■ Task to complete: If a line in the data below contains the word "medskip", copy it out.

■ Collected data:
::::::

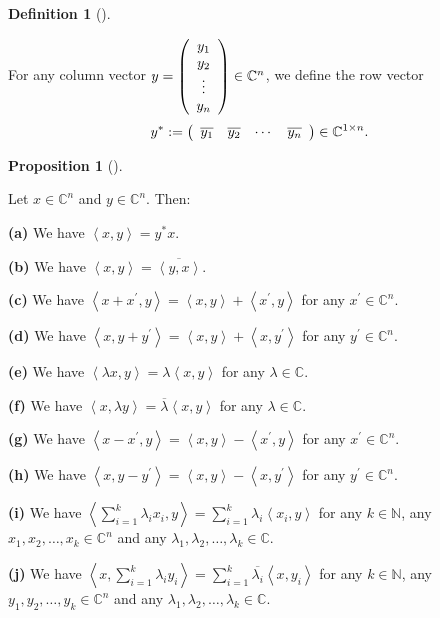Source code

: \documentclass[numbers=enddot,12pt,final,onecolumn,notitlepage]{scrartcl}%
\numberwithin{exer}{subsection}
\theoremstyle{definition}
\newtheorem{prop}[theo]{Proposition}
\newenvironment{proposition}[1][]
{\begin{prop}[#1]\begin{leftbar}}
{\end{leftbar}\end{prop}}
\newtheorem{defi}[theo]{Definition}
\newenvironment{definition}[1][]
{\begin{defi}[#1]\begin{leftbar}}
{\end{leftbar}\end{defi}}
\let\sumnonlimits\sum
\renewcommand{\sum}{\sumnonlimits\limits}
\begin{document}
\begin{definition}
\label{def.unitary.innerprod.ystar}For any column vector $y=\left(
\begin{array}
[c]{c}%
y_{1}\\
y_{2}\\
\vdots\\
y_{n}%
\end{array}
\right)  \in\mathbb{C}^{n}$, we define the row vector
\[
y^{\ast}:=\left(
\begin{array}
[c]{cccc}%
\overline{y_{1}} & \overline{y_{2}} & \cdots & \overline{y_{n}}%
\end{array}
\right)  \in\mathbb{C}^{1\times n}.
\]

\end{definition}

\begin{proposition}
\label{prop.unitary.innerprod.props}Let $x\in\mathbb{C}^{n}$ and
$y\in\mathbb{C}^{n}$. Then: \medskip

\textbf{(a)} We have $\left\langle x,y\right\rangle =y^{\ast}x$. \medskip

\textbf{(b)} We have $\left\langle x,y\right\rangle =\overline{\left\langle
y,x\right\rangle }$. \medskip

\textbf{(c)} We have $\left\langle x+x^{\prime},y\right\rangle =\left\langle
x,y\right\rangle +\left\langle x^{\prime},y\right\rangle $ for any $x^{\prime
}\in\mathbb{C}^{n}$. \medskip

\textbf{(d)} We have $\left\langle x,y+y^{\prime}\right\rangle =\left\langle
x,y\right\rangle +\left\langle x,y^{\prime}\right\rangle $ for any $y^{\prime
}\in\mathbb{C}^{n}$. \medskip

\textbf{(e)} We have $\left\langle \lambda x,y\right\rangle =\lambda
\left\langle x,y\right\rangle $ for any $\lambda\in\mathbb{C}$. \medskip

\textbf{(f)} We have $\left\langle x,\lambda y\right\rangle =\overline
{\lambda}\left\langle x,y\right\rangle $ for any $\lambda\in\mathbb{C}$.
\medskip

\textbf{(g)} We have $\left\langle x-x^{\prime},y\right\rangle =\left\langle
x,y\right\rangle -\left\langle x^{\prime},y\right\rangle $ for any $x^{\prime
}\in\mathbb{C}^{n}$. \medskip

\textbf{(h)} We have $\left\langle x,y-y^{\prime}\right\rangle =\left\langle
x,y\right\rangle -\left\langle x,y^{\prime}\right\rangle $ for any $y^{\prime
}\in\mathbb{C}^{n}$. \medskip

\textbf{(i)} We have $\left\langle \sum_{i=1}^{k}\lambda_{i}x_{i}%
,y\right\rangle =\sum_{i=1}^{k}\lambda_{i}\left\langle x_{i},y\right\rangle $
for any $k\in\mathbb{N}$, any $x_{1},x_{2},\ldots,x_{k}\in\mathbb{C}^{n}$ and
any $\lambda_{1},\lambda_{2},\ldots,\lambda_{k}\in\mathbb{C}$. \medskip

\textbf{(j)} We have $\left\langle x,\sum_{i=1}^{k}\lambda_{i}y_{i}%
\right\rangle =\sum_{i=1}^{k}\overline{\lambda_{i}}\left\langle x,y_{i}%
\right\rangle $ for any $k\in\mathbb{N}$, any $y_{1},y_{2},\ldots,y_{k}%
\in\mathbb{C}^{n}$ and any $\lambda_{1},\lambda_{2},\ldots,\lambda_{k}%
\in\mathbb{C}$.
\end{proposition}
\end{document}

::::::

■ Response to the exercise:
$y\in\mathbb{C}^{n}$. Then: \medskip
\textbf{(a)} We have $\left\langle x,y\right\rangle =y^{\ast}x$. \medskip
y,x\right\rangle }$. \medskip
}\in\mathbb{C}^{n}$. \medskip
}\in\mathbb{C}^{n}$. \medskip
\left\langle x,y\right\rangle $ for any $\lambda\in\mathbb{C}$. \medskip
\medskip
}\in\mathbb{C}^{n}$. \medskip
}\in\mathbb{C}^{n}$. \medskip
any $\lambda_{1},\lambda_{2},\ldots,\lambda_{k}\in\mathbb{C}$. \medskip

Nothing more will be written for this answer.